Another country feeling the economic brunt of a political maelstrom is Vietnam. Thousands of Vietnamese went on the rampage last week, setting fire to foreign factories and causing damage to industrial zones in Binh Duong and Dong Nai provinces near Ho Chi Minh City.
They were protesting after a Chinese state-owned oil company placed a giant oil rig in part of the South China Sea also claimed by Vietnam.
One of the biggest victims of the violence was Formosa Plastics Group, Taiwan's biggest investor in Vietnam, which is building a giant steel plant in the Ha Tinh industrial park, one of the facilities which are central to the country's €101 billion economy.
The country has 190 registered industrial parks and they employ about 2.1 million people.

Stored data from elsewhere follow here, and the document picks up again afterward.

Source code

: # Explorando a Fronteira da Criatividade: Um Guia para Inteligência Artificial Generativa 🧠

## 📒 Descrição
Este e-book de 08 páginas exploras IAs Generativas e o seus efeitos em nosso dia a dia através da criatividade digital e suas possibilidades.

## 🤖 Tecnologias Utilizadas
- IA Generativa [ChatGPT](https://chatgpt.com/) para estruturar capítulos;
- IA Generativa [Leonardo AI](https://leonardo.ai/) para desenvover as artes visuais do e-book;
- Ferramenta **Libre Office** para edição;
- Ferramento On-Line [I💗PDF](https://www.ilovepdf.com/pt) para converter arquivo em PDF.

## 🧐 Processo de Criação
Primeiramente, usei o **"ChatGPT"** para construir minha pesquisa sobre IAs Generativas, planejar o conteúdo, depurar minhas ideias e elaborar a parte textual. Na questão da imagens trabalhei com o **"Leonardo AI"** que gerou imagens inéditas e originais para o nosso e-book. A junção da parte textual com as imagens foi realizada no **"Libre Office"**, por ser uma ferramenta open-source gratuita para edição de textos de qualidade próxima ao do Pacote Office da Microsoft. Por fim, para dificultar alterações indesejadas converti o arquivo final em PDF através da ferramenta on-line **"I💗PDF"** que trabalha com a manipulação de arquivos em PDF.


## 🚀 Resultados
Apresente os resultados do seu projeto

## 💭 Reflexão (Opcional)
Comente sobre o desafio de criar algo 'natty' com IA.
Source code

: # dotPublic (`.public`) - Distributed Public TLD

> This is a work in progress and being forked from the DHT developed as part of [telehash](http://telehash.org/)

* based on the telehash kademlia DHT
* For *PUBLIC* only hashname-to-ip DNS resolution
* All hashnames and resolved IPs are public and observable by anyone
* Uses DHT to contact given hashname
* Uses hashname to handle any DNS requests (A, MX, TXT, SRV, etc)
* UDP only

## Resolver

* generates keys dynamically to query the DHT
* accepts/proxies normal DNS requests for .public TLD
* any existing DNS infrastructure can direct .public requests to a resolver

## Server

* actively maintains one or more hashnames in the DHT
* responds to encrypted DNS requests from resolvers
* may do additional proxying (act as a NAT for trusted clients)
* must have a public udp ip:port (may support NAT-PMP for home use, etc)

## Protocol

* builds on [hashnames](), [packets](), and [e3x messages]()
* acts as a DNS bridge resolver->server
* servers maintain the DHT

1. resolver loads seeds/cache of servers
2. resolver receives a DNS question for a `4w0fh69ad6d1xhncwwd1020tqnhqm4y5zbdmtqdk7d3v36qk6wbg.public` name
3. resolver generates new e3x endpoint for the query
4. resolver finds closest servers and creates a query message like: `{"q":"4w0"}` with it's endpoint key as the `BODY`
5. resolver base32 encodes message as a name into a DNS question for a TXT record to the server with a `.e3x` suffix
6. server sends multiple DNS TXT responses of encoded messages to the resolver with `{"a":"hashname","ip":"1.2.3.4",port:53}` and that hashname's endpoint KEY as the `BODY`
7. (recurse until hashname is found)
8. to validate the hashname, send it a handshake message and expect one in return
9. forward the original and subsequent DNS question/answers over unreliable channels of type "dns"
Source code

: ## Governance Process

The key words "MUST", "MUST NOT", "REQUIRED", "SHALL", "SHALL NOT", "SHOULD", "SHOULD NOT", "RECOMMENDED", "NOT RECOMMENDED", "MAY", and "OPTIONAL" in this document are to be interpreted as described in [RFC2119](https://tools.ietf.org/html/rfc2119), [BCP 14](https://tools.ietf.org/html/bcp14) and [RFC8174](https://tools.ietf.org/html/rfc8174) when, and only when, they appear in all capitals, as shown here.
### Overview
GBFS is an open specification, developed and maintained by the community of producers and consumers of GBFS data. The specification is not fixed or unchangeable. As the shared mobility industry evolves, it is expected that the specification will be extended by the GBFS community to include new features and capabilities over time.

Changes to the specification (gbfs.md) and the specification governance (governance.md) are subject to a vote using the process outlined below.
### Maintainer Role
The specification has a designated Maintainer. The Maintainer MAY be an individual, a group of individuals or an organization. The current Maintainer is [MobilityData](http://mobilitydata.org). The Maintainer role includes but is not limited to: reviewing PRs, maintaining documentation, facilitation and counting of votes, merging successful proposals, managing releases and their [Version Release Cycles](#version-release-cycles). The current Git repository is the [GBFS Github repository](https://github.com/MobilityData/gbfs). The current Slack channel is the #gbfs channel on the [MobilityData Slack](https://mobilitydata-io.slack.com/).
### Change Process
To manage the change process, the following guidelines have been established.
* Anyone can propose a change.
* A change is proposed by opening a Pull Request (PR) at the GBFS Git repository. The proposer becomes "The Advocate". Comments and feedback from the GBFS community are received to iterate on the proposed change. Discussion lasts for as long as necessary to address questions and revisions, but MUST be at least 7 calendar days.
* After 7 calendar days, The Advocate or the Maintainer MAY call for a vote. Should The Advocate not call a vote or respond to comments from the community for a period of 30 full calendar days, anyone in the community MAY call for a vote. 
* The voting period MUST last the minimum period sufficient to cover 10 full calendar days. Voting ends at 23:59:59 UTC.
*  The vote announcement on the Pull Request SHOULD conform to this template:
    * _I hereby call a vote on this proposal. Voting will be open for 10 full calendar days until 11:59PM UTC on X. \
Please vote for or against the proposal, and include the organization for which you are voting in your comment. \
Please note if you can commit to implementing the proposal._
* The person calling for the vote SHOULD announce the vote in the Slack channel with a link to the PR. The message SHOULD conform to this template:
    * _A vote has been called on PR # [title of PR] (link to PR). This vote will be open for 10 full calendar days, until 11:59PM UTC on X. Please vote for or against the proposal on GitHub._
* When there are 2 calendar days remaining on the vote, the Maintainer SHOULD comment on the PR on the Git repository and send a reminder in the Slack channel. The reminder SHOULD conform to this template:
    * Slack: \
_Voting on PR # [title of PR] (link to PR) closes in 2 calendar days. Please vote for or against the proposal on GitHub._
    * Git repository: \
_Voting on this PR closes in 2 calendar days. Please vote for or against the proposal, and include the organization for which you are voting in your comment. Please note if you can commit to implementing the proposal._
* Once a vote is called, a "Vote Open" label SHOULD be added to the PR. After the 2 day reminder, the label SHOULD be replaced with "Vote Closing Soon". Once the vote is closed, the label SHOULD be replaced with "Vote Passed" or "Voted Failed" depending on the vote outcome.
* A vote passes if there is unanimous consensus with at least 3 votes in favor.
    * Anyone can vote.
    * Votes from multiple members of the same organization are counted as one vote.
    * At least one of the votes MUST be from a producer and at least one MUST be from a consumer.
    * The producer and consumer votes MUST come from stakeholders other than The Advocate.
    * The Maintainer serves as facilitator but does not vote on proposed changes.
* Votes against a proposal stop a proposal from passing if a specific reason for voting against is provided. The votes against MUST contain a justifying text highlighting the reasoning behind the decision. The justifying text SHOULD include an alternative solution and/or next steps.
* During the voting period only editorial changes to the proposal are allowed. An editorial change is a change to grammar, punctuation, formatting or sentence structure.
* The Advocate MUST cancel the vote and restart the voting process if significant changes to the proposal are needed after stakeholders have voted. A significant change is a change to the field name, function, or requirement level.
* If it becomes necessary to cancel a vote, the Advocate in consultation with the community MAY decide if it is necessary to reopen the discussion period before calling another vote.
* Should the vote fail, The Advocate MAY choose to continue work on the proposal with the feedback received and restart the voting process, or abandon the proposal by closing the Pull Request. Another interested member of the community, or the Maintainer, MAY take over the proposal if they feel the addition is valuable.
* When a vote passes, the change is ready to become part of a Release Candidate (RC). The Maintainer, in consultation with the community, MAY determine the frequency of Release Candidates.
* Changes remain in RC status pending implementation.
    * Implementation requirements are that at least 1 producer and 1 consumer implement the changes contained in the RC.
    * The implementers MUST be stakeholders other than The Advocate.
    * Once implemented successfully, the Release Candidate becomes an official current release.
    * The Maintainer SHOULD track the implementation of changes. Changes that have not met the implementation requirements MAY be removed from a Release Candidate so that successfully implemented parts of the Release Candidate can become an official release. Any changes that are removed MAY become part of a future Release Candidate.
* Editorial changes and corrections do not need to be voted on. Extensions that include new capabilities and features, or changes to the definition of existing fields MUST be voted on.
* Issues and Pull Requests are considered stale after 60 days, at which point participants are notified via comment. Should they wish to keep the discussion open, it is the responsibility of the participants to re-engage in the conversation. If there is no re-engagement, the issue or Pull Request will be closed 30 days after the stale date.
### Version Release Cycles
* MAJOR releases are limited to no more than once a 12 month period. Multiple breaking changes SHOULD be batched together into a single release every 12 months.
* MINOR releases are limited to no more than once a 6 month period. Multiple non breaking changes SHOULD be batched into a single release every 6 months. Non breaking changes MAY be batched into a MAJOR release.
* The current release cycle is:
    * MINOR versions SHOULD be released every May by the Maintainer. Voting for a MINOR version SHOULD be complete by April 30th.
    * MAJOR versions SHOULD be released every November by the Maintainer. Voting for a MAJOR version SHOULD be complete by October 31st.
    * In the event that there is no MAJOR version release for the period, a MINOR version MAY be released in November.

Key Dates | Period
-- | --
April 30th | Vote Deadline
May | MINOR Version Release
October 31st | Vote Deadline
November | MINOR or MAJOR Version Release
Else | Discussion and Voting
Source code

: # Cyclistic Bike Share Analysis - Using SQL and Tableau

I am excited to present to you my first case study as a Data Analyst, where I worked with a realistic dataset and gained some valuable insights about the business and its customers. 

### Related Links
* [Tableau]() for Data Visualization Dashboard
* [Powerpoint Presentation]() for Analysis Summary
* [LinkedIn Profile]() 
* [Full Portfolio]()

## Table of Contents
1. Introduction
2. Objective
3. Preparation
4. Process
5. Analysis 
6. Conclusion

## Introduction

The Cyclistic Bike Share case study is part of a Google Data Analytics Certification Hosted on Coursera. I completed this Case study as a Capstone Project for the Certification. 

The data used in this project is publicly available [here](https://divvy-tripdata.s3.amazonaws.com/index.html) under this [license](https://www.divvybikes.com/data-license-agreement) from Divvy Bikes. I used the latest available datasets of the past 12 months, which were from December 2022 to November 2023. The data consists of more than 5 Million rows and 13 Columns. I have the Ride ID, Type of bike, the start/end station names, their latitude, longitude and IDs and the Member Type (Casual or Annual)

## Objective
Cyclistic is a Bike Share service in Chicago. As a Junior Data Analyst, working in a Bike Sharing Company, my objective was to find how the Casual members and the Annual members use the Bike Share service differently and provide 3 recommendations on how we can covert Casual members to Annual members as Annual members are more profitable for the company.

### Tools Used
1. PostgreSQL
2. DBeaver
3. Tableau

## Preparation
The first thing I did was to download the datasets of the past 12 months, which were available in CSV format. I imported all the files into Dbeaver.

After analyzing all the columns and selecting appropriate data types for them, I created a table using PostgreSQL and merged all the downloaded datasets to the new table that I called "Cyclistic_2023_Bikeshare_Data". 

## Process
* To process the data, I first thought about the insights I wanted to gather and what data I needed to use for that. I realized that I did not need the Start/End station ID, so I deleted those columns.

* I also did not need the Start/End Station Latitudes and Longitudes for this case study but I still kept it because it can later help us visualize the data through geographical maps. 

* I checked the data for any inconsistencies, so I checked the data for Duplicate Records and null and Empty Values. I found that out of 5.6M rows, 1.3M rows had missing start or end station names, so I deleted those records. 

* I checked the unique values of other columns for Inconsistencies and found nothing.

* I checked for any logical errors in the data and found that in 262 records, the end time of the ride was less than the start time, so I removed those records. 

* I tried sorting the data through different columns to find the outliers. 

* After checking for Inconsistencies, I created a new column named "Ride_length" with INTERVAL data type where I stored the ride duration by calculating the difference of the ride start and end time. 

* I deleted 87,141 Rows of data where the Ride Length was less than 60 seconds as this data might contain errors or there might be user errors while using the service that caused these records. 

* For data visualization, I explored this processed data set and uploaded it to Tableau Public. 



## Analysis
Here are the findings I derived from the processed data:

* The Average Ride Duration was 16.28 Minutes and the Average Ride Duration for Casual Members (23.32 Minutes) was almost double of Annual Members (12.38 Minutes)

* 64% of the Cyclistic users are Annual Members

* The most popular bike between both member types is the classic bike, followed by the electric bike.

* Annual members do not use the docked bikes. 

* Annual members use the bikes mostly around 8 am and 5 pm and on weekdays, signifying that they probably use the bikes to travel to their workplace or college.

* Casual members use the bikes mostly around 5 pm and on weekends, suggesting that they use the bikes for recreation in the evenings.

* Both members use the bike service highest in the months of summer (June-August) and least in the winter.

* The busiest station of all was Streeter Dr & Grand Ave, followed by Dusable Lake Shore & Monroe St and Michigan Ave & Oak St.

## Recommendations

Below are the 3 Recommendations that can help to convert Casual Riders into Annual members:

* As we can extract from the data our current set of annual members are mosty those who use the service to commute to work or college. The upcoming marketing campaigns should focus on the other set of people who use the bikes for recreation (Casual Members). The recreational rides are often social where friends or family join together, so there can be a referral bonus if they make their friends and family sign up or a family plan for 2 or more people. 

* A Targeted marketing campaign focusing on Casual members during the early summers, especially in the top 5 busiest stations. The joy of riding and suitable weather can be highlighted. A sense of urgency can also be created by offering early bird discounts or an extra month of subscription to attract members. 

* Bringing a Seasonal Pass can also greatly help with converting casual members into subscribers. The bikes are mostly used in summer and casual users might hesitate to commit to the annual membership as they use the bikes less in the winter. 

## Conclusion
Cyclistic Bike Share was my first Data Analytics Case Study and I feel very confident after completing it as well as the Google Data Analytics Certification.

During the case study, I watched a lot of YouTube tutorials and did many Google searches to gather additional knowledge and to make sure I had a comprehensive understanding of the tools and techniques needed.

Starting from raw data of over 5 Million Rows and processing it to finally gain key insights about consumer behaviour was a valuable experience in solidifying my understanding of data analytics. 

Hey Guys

About one-third of Vietnam's export revenues come from these industrial parks.
Economic impact
The Formosa Plastics plant was set on fire after fighting between its Vietnamese and Chinese workers, in which one Chinese worker was killed and 90 others injured. When it is finished in 2017, the plant is expected to be south-east Asia’s largest steel-making facility.
The whole Ha Tinh industrial park is estimated to cost more nearly €15 billion and it is more than half complete. When finished in 2020, it will have a port, a 2,100-megawatt power plant and six furnaces.
It was the economic impact the Chinese focused on in reacting to news of the violence.
"Companies and investment projects from the Chinese mainland, Taiwan and other Asian countries and regions have been affected. It was reported that Taiwan investors suffered the greatest loss," ran an editorial in the Global Times newspaper, which is part of the group published by the Communist Party mouthpiece the People's Daily.
“This is the most serious riot since Vietnam reunited, and the most stunning attack and looting foreign businesses in East Asia in recent years. Street politics in some Asian countries in recent years have caused havoc for social order and business, but few were like that in Vietnam, which deliberately targeted industrial parks and factories. Workers even ransacked their own factories,” it said.
“The rising turmoil in Vietnam has jeopardised the interests of foreign investors. Vietnam is probably no longer a rich land for investment and business, but a pariah in the eyes of these investors, especially East Asian investors. Vietnam is making a fool of itself, showing how uncertain its market is,” it said.